## What this task involves
Restate all data exactly. No images.

## Provided data
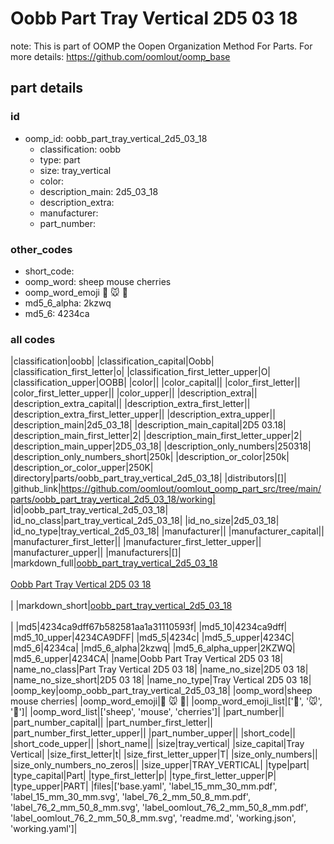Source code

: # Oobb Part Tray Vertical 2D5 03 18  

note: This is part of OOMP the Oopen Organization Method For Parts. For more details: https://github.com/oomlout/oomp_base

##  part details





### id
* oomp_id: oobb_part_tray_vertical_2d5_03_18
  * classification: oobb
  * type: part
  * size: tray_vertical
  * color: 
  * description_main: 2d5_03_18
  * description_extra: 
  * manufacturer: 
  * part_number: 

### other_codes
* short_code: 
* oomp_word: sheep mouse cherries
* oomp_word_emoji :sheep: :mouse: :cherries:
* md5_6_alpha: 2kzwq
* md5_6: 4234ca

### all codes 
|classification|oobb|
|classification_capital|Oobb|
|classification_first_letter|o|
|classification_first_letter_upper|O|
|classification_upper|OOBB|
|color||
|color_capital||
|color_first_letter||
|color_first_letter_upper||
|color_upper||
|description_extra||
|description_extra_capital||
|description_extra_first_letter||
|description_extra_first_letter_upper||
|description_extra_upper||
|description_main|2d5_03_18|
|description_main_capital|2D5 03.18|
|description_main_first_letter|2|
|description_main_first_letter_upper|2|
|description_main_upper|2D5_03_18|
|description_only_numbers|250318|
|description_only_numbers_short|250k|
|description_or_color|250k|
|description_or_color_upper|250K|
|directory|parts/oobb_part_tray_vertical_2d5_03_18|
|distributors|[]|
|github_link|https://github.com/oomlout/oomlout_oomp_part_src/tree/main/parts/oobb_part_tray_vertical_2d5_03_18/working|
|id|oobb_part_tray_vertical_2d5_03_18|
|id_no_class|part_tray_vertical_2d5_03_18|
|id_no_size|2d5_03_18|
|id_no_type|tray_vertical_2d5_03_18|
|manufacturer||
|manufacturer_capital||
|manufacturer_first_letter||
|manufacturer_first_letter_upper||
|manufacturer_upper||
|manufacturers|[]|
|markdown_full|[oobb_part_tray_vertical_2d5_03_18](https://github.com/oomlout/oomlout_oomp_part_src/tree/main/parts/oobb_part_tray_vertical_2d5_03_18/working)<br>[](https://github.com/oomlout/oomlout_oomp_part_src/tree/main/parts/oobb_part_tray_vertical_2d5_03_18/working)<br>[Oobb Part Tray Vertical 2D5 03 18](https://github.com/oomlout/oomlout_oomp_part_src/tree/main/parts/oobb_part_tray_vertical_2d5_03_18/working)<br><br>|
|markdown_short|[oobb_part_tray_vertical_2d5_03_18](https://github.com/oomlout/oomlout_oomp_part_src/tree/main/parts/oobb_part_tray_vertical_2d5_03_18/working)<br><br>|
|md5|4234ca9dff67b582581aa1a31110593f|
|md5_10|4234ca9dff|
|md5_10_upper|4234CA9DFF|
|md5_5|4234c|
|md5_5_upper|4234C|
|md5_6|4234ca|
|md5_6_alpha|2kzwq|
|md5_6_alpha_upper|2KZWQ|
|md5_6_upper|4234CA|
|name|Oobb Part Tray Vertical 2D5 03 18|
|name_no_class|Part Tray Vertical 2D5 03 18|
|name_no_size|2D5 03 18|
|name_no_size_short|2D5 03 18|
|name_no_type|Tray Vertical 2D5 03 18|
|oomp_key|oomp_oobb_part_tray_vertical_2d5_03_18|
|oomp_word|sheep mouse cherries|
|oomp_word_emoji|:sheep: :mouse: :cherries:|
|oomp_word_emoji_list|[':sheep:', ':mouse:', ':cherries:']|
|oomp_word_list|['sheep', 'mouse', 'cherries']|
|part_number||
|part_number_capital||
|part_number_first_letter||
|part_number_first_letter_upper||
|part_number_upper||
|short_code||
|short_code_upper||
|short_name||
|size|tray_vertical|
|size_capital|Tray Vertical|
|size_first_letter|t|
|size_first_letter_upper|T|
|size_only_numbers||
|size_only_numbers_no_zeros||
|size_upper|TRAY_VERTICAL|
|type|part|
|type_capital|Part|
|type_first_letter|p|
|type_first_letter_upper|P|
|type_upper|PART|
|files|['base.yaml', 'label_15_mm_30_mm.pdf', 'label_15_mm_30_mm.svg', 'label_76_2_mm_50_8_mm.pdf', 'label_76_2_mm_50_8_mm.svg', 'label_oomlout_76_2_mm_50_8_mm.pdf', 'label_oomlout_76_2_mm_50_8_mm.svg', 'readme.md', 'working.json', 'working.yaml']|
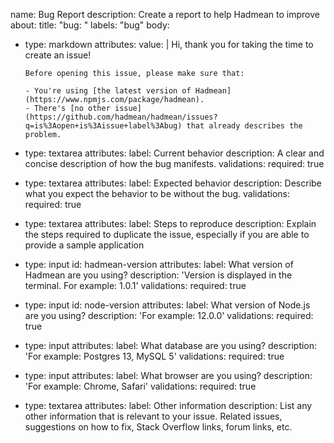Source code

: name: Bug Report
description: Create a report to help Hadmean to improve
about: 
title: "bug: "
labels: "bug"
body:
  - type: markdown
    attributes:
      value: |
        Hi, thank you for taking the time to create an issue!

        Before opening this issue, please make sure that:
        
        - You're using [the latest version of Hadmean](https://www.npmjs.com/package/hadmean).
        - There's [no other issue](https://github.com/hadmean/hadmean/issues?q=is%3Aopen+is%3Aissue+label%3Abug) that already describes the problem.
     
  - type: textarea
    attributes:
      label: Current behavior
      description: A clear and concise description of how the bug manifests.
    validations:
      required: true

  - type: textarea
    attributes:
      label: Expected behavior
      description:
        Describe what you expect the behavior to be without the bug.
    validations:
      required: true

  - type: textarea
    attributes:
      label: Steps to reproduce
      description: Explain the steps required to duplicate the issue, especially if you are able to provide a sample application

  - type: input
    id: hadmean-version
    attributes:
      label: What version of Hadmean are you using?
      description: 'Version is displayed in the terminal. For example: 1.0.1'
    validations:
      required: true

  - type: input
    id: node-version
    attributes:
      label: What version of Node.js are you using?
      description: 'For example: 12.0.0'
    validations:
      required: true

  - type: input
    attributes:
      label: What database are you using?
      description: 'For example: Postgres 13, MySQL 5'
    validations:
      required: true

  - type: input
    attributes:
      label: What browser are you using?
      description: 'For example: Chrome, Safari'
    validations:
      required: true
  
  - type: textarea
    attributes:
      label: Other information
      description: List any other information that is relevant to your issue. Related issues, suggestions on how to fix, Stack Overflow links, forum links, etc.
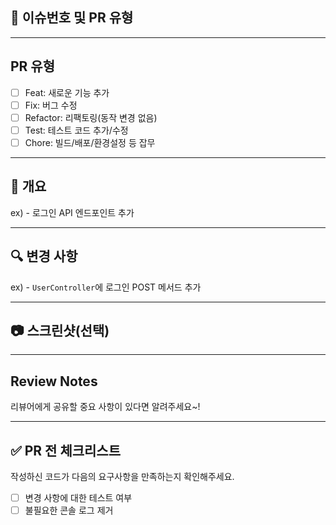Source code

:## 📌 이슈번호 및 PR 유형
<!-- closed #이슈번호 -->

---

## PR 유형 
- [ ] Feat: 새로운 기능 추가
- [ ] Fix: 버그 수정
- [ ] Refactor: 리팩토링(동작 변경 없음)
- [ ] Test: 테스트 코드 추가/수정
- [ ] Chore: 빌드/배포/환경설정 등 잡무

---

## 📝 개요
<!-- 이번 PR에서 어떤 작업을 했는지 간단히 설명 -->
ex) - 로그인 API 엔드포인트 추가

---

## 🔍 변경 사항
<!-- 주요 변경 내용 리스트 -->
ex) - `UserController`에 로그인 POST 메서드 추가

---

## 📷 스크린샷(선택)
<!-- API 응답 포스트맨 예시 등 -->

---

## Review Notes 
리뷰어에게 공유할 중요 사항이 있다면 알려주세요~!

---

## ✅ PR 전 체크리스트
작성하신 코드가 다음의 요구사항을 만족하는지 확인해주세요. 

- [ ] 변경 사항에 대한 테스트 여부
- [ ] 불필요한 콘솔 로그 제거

## Problem solution
Source code

: # Oobb Part Tray Vertical 2D5 03 18  

note: This is part of OOMP the Oopen Organization Method For Parts. For more details: https://github.com/oomlout/oomp_base

##  part details





### id
* oomp_id: oobb_part_tray_vertical_2d5_03_18
  * classification: oobb
  * type: part
  * size: tray_vertical
  * color: 
  * description_main: 2d5_03_18
  * description_extra: 
  * manufacturer: 
  * part_number: 

### other_codes
* short_code: 
* oomp_word: sheep mouse cherries
* oomp_word_emoji :sheep: :mouse: :cherries:
* md5_6_alpha: 2kzwq
* md5_6: 4234ca

### all codes 
|classification|oobb|
|classification_capital|Oobb|
|classification_first_letter|o|
|classification_first_letter_upper|O|
|classification_upper|OOBB|
|color||
|color_capital||
|color_first_letter||
|color_first_letter_upper||
|color_upper||
|description_extra||
|description_extra_capital||
|description_extra_first_letter||
|description_extra_first_letter_upper||
|description_extra_upper||
|description_main|2d5_03_18|
|description_main_capital|2D5 03.18|
|description_main_first_letter|2|
|description_main_first_letter_upper|2|
|description_main_upper|2D5_03_18|
|description_only_numbers|250318|
|description_only_numbers_short|250k|
|description_or_color|250k|
|description_or_color_upper|250K|
|directory|parts/oobb_part_tray_vertical_2d5_03_18|
|distributors|[]|
|github_link|https://github.com/oomlout/oomlout_oomp_part_src/tree/main/parts/oobb_part_tray_vertical_2d5_03_18/working|
|id|oobb_part_tray_vertical_2d5_03_18|
|id_no_class|part_tray_vertical_2d5_03_18|
|id_no_size|2d5_03_18|
|id_no_type|tray_vertical_2d5_03_18|
|manufacturer||
|manufacturer_capital||
|manufacturer_first_letter||
|manufacturer_first_letter_upper||
|manufacturer_upper||
|manufacturers|[]|
|markdown_full|[oobb_part_tray_vertical_2d5_03_18](https://github.com/oomlout/oomlout_oomp_part_src/tree/main/parts/oobb_part_tray_vertical_2d5_03_18/working)<br>[](https://github.com/oomlout/oomlout_oomp_part_src/tree/main/parts/oobb_part_tray_vertical_2d5_03_18/working)<br>[Oobb Part Tray Vertical 2D5 03 18](https://github.com/oomlout/oomlout_oomp_part_src/tree/main/parts/oobb_part_tray_vertical_2d5_03_18/working)<br><br>|
|markdown_short|[oobb_part_tray_vertical_2d5_03_18](https://github.com/oomlout/oomlout_oomp_part_src/tree/main/parts/oobb_part_tray_vertical_2d5_03_18/working)<br><br>|
|md5|4234ca9dff67b582581aa1a31110593f|
|md5_10|4234ca9dff|
|md5_10_upper|4234CA9DFF|
|md5_5|4234c|
|md5_5_upper|4234C|
|md5_6|4234ca|
|md5_6_alpha|2kzwq|
|md5_6_alpha_upper|2KZWQ|
|md5_6_upper|4234CA|
|name|Oobb Part Tray Vertical 2D5 03 18|
|name_no_class|Part Tray Vertical 2D5 03 18|
|name_no_size|2D5 03 18|
|name_no_size_short|2D5 03 18|
|name_no_type|Tray Vertical 2D5 03 18|
|oomp_key|oomp_oobb_part_tray_vertical_2d5_03_18|
|oomp_word|sheep mouse cherries|
|oomp_word_emoji|:sheep: :mouse: :cherries:|
|oomp_word_emoji_list|[':sheep:', ':mouse:', ':cherries:']|
|oomp_word_list|['sheep', 'mouse', 'cherries']|
|part_number||
|part_number_capital||
|part_number_first_letter||
|part_number_first_letter_upper||
|part_number_upper||
|short_code||
|short_code_upper||
|short_name||
|size|tray_vertical|
|size_capital|Tray Vertical|
|size_first_letter|t|
|size_first_letter_upper|T|
|size_only_numbers||
|size_only_numbers_no_zeros||
|size_upper|TRAY_VERTICAL|
|type|part|
|type_capital|Part|
|type_first_letter|p|
|type_first_letter_upper|P|
|type_upper|PART|
|files|['base.yaml', 'label_15_mm_30_mm.pdf', 'label_15_mm_30_mm.svg', 'label_76_2_mm_50_8_mm.pdf', 'label_76_2_mm_50_8_mm.svg', 'label_oomlout_76_2_mm_50_8_mm.pdf', 'label_oomlout_76_2_mm_50_8_mm.svg', 'readme.md', 'working.json', 'working.yaml']|
Source code

: name: Bug Report
description: Create a report to help Hadmean to improve
about: 
title: "bug: "
labels: "bug"
body:
  - type: markdown
    attributes:
      value: |
        Hi, thank you for taking the time to create an issue!

        Before opening this issue, please make sure that:
        
        - You're using [the latest version of Hadmean](https://www.npmjs.com/package/hadmean).
        - There's [no other issue](https://github.com/hadmean/hadmean/issues?q=is%3Aopen+is%3Aissue+label%3Abug) that already describes the problem.
     
  - type: textarea
    attributes:
      label: Current behavior
      description: A clear and concise description of how the bug manifests.
    validations:
      required: true

  - type: textarea
    attributes:
      label: Expected behavior
      description:
        Describe what you expect the behavior to be without the bug.
    validations:
      required: true

  - type: textarea
    attributes:
      label: Steps to reproduce
      description: Explain the steps required to duplicate the issue, especially if you are able to provide a sample application

  - type: input
    id: hadmean-version
    attributes:
      label: What version of Hadmean are you using?
      description: 'Version is displayed in the terminal. For example: 1.0.1'
    validations:
      required: true

  - type: input
    id: node-version
    attributes:
      label: What version of Node.js are you using?
      description: 'For example: 12.0.0'
    validations:
      required: true

  - type: input
    attributes:
      label: What database are you using?
      description: 'For example: Postgres 13, MySQL 5'
    validations:
      required: true

  - type: input
    attributes:
      label: What browser are you using?
      description: 'For example: Chrome, Safari'
    validations:
      required: true
  
  - type: textarea
    attributes:
      label: Other information
      description: List any other information that is relevant to your issue. Related issues, suggestions on how to fix, Stack Overflow links, forum links, etc.
Source code

:## 📌 이슈번호 및 PR 유형
<!-- closed #이슈번호 -->

---

## PR 유형 
- [ ] Feat: 새로운 기능 추가
- [ ] Fix: 버그 수정
- [ ] Refactor: 리팩토링(동작 변경 없음)
- [ ] Test: 테스트 코드 추가/수정
- [ ] Chore: 빌드/배포/환경설정 등 잡무

---

## 📝 개요
<!-- 이번 PR에서 어떤 작업을 했는지 간단히 설명 -->
ex) - 로그인 API 엔드포인트 추가

---

## 🔍 변경 사항
<!-- 주요 변경 내용 리스트 -->
ex) - `UserController`에 로그인 POST 메서드 추가

---

## 📷 스크린샷(선택)
<!-- API 응답 포스트맨 예시 등 -->

---

## Review Notes 
리뷰어에게 공유할 중요 사항이 있다면 알려주세요~!

---

## ✅ PR 전 체크리스트
작성하신 코드가 다음의 요구사항을 만족하는지 확인해주세요. 

- [ ] 변경 사항에 대한 테스트 여부
- [ ] 불필요한 콘솔 로그 제거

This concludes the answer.